--- Provided records Enclosed Below ---

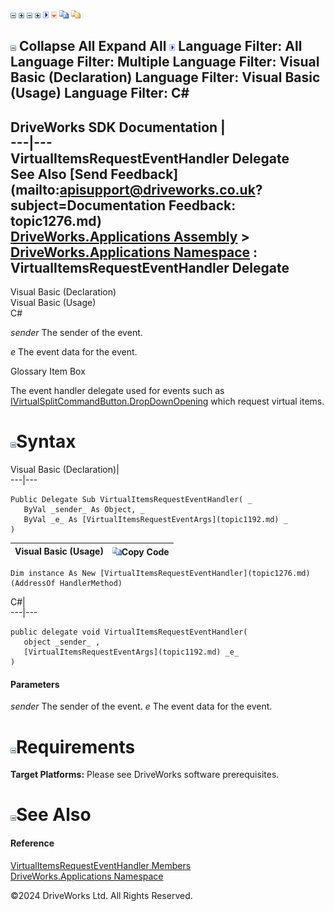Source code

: ![](dotnetimages/collapse.gif) ![](dotnetimages/expand.gif) ![](dotnetimages/collapse.gif) ![](dotnetimages/expand.gif) ![](dotnetimages/drpdown.gif) ![](dotnetimages/drpdown_orange.gif) ![](dotnetimages/copycode.gif) ![](dotnetimages/copycodeHighlight.gif)

![](dotnetimages/collapse.gif) Collapse All Expand All ![](dotnetimages/drpdown.gif) Language Filter: All  Language Filter: Multiple  Language Filter: Visual Basic (Declaration) Language Filter: Visual Basic (Usage) Language Filter: C#  
---  
DriveWorks SDK Documentation  |   
---|---  
VirtualItemsRequestEventHandler Delegate   
See Also [Send Feedback](mailto:apisupport@driveworks.co.uk?subject=Documentation Feedback: topic1276.md)  
[DriveWorks.Applications Assembly](topic13.md) > [DriveWorks.Applications Namespace](topic16.md) : VirtualItemsRequestEventHandler Delegate  
---  
  
Visual Basic (Declaration)    
Visual Basic (Usage)    
C# 

_sender_
    The sender of the event.

_e_
    The event data for the event.

Glossary Item Box

The event handler delegate used for events such as [IVirtualSplitCommandButton.DropDownOpening](topic603.md) which request virtual items. 

# ![](dotnetimages/collapse.gif)Syntax

Visual Basic (Declaration)|   
---|---  
      
    
    Public Delegate Sub VirtualItemsRequestEventHandler( _
       ByVal _sender_ As Object, _
       ByVal _e_ As [VirtualItemsRequestEventArgs](topic1192.md) _
    )   
  
Visual Basic (Usage)| ![](dotnetimages/copycode.gif)Copy Code  
---|---  
      
    
    Dim instance As New [VirtualItemsRequestEventHandler](topic1276.md)(AddressOf HandlerMethod)  
  
C#|   
---|---  
      
    
    public delegate void VirtualItemsRequestEventHandler( 
       object _sender_ ,
       [VirtualItemsRequestEventArgs](topic1192.md) _e_
    )  
  
#### Parameters

 _sender_
    The sender of the event.
_e_
    The event data for the event.

# ![](dotnetimages/collapse.gif)Requirements

**Target Platforms:** Please see DriveWorks software prerequisites.

# ![](dotnetimages/collapse.gif)See Also

#### Reference

[VirtualItemsRequestEventHandler Members](topic1276.md)   
[DriveWorks.Applications Namespace](topic16.md)

©2024 DriveWorks Ltd. All Rights Reserved.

--- End of Enclosed Provided records ---

*Work instructions:* Every line that holds the string "ByVal" must be copied from the records above.

*Result:*
       ByVal _sender_ As Object, _
       ByVal _e_ As [VirtualItemsRequestEventArgs](topic1192.md) _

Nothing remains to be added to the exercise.